Questa visione dinamica e inclusiva della Chiesa ci fa dunque uscire da un modello puramente gerarchico. Ci invita a guardare alla Chiesa non in maniera statica, come a una fotografia che si fissa su un momento X, ma in modo dinamico e diacronico — come una realtà incarnata, concreta e dunque evolutiva. La sinodalità ci permette di intravedere una Chiesa in movimento, che si muove, tramite un approccio che integra la dimensione del tempo e della storia. La sinodalità è un processo, un cammino aperto che si dispiega nel tempo. Questa visione sinodale presenta la Chiesa nella sua dimensione storica, in uno stato di permanente nascita, in un processo di riforma sempre in atto. Ci fa percepire l’identità della Chiesa come una comunione organica, come un’identità dinamica, non statica. Si tratta di un’identità relazionale, nella comunione radicata nel mistero trinitario e in quello eucaristico. Questa identità di Chiesa in relazione con il popolo di Dio, che cammina in mezzo ai popoli del mondo, si manifesta attraverso il concetto di sinodalità come una Chiesa in pellegrinaggio, in emergenza, in genesi permanente. Ovvero una Chiesa che prende in carico le persone, partendo dalla base verso l’alto, in un approccio generativo che vede la Chiesa costantemente rinascere e reinventarsi, restando sempre la stessa, fedele a quella che è dall’origine. E questo tramite l’azione dello Spirito che crea la novità nella continuità. Questo approccio, capace di percepire e di rappresentare la Chiesa in un mondo mobile, liquido e in cambiamento, è fonte di ispirazione particolare per pensare e vivere la Chiesa in questo tempo di crisi e di identità. Infatti, la sinodalità designa un modo di essere e di lavorare nella Chiesa — giovani e anziani, laici, consacrati e preti, uomini e donne — nel quale esistano l’ascolto reciproco, la condivisione e il discernimento, per arrivare a individuare insieme delle scelte pastorali da assumere di fronte alla crisi e ai bisogni del mondo in una realtà sempre cangiante.
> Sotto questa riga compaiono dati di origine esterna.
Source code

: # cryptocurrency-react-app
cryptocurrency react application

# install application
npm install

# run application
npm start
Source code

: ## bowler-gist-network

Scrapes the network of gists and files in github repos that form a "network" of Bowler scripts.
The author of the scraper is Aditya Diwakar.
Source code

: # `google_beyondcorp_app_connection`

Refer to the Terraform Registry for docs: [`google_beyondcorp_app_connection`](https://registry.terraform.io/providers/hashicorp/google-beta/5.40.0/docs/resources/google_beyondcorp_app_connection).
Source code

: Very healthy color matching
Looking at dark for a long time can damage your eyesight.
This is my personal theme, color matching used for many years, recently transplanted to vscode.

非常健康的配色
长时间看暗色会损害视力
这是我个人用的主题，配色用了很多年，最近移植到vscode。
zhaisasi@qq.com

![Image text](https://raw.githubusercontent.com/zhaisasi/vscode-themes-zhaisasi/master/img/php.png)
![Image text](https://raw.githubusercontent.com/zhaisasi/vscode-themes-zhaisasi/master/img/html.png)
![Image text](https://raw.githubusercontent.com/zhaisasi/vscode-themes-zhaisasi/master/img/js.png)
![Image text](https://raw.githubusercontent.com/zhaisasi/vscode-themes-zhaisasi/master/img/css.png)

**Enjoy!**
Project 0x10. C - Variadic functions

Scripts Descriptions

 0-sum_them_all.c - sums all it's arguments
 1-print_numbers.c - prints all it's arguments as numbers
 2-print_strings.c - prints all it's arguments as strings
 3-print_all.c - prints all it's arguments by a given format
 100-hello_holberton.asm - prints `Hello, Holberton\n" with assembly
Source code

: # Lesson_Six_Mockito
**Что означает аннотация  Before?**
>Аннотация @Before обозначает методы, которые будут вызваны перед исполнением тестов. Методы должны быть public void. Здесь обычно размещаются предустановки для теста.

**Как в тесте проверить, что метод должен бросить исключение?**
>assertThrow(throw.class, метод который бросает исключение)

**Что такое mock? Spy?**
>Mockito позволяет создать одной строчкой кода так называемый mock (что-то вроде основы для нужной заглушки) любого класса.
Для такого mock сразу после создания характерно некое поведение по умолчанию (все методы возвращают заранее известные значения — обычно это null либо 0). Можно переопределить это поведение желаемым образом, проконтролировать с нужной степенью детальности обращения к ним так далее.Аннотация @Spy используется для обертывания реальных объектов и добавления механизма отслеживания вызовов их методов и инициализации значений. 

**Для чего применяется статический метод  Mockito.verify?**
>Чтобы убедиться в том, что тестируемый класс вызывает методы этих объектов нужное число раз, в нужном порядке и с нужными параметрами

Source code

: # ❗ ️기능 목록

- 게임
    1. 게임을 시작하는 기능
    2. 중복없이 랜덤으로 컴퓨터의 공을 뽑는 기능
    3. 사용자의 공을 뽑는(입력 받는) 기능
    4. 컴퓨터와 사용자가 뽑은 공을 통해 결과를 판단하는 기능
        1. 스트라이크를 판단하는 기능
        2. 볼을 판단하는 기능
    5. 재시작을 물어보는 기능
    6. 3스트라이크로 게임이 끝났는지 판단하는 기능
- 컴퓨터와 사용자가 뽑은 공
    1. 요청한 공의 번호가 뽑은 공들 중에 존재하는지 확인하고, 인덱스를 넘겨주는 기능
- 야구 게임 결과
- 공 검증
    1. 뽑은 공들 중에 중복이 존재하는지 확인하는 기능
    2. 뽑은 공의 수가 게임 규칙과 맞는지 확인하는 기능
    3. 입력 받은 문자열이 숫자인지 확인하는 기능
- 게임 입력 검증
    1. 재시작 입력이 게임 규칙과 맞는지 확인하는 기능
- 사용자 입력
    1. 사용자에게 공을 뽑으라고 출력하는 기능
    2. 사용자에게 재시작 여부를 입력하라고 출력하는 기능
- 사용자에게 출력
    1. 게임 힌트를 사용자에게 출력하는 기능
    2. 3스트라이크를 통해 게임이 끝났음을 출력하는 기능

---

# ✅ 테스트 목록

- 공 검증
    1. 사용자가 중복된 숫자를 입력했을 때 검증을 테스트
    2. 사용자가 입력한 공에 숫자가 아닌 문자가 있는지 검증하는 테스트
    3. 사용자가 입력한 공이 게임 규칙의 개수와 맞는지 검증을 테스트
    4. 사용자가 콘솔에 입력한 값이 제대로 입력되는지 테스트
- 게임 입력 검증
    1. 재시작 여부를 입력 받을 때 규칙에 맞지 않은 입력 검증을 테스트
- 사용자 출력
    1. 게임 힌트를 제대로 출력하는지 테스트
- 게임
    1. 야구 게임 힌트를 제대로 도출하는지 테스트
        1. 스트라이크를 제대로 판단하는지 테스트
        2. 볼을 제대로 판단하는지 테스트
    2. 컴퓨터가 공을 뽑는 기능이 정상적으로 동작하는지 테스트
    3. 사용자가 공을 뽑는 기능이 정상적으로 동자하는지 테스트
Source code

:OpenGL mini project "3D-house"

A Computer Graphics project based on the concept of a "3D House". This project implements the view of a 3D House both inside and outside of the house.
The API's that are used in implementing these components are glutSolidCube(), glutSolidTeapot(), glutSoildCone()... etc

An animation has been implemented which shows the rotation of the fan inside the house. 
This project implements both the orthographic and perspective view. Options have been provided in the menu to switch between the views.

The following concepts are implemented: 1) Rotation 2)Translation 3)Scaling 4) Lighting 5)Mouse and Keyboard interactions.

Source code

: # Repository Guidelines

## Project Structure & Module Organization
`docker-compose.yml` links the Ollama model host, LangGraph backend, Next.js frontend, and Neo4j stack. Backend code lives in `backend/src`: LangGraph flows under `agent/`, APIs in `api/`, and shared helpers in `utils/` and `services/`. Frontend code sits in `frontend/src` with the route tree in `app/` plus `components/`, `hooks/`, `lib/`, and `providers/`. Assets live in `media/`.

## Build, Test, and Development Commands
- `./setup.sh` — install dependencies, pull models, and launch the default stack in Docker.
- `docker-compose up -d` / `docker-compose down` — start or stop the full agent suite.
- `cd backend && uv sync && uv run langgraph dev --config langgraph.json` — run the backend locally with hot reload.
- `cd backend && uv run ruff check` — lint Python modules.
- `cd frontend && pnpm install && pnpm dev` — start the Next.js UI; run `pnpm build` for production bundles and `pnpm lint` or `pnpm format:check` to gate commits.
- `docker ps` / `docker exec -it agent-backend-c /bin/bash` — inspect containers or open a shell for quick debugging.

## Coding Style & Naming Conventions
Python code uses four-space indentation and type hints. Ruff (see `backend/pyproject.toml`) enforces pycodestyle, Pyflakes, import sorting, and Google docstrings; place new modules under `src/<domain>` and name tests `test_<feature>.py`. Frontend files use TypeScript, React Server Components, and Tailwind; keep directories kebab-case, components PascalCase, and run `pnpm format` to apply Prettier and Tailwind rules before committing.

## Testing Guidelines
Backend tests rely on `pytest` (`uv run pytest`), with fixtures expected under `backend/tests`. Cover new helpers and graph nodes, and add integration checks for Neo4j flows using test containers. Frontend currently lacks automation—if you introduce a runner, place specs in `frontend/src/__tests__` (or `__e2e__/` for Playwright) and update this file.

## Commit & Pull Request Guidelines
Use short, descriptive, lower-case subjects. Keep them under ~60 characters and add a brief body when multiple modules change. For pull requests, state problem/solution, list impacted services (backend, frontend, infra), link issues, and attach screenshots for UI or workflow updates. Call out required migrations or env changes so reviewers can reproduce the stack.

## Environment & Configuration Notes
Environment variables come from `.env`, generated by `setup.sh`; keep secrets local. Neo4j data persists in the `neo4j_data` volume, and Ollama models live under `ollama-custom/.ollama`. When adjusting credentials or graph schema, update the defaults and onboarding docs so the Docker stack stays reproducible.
Una Chiesa sinodale è una Chiesa relazionale dove tutto il popolo di Dio cammina insieme, dove tutti, battezzati discepoli missionari, qualsivoglia sia la loro vocazione e la loro posizione, si ritrovano nell’interdipendenza e nella mutualità. Il prete non esiste, dunque, fuori dalla comunità. Non è separato dalle persone presso le quali esercita il suo ministero. Quando diamo priorità alla vocazione battesimale, non possiamo più separare clero e laici, come fa il modello clericale. Il pastore è colui che in qualche modo «rappresenta» la comunità di cui fa parte. Tutti insieme sono chiamati ad essere una comunione in missione animata dallo Spirito Santo, una comunità missionaria dove ciascuno partecipa al discernimento. Da qui deriva il fatto che le decisioni pastorali dovrebbero essere prese nell’ambito di processi sinodali che esigono di ascoltare e coinvolgere tutti i protagonisti nella ricerca di un consenso. Il ministro che conduce e accompagna il processo sinodale assume la decisione finale a partire da tutto questo lavoro spirituale di ascolto e di discernimento. Questa maniera di elaborare insieme le decisioni può esser compresa attraverso la nozione importante di conspiratio, per usare un termine latino (etimologicamente, «respirare insieme», «essere animati dallo stesso spirito»), che possiamo tradurre con la parola «cospirazione» nel senso di unione. Nozione che, secondo le parole del teologo John Henry Newman, si può comprendere come «un respiro comune dei fedeli e dei pastori».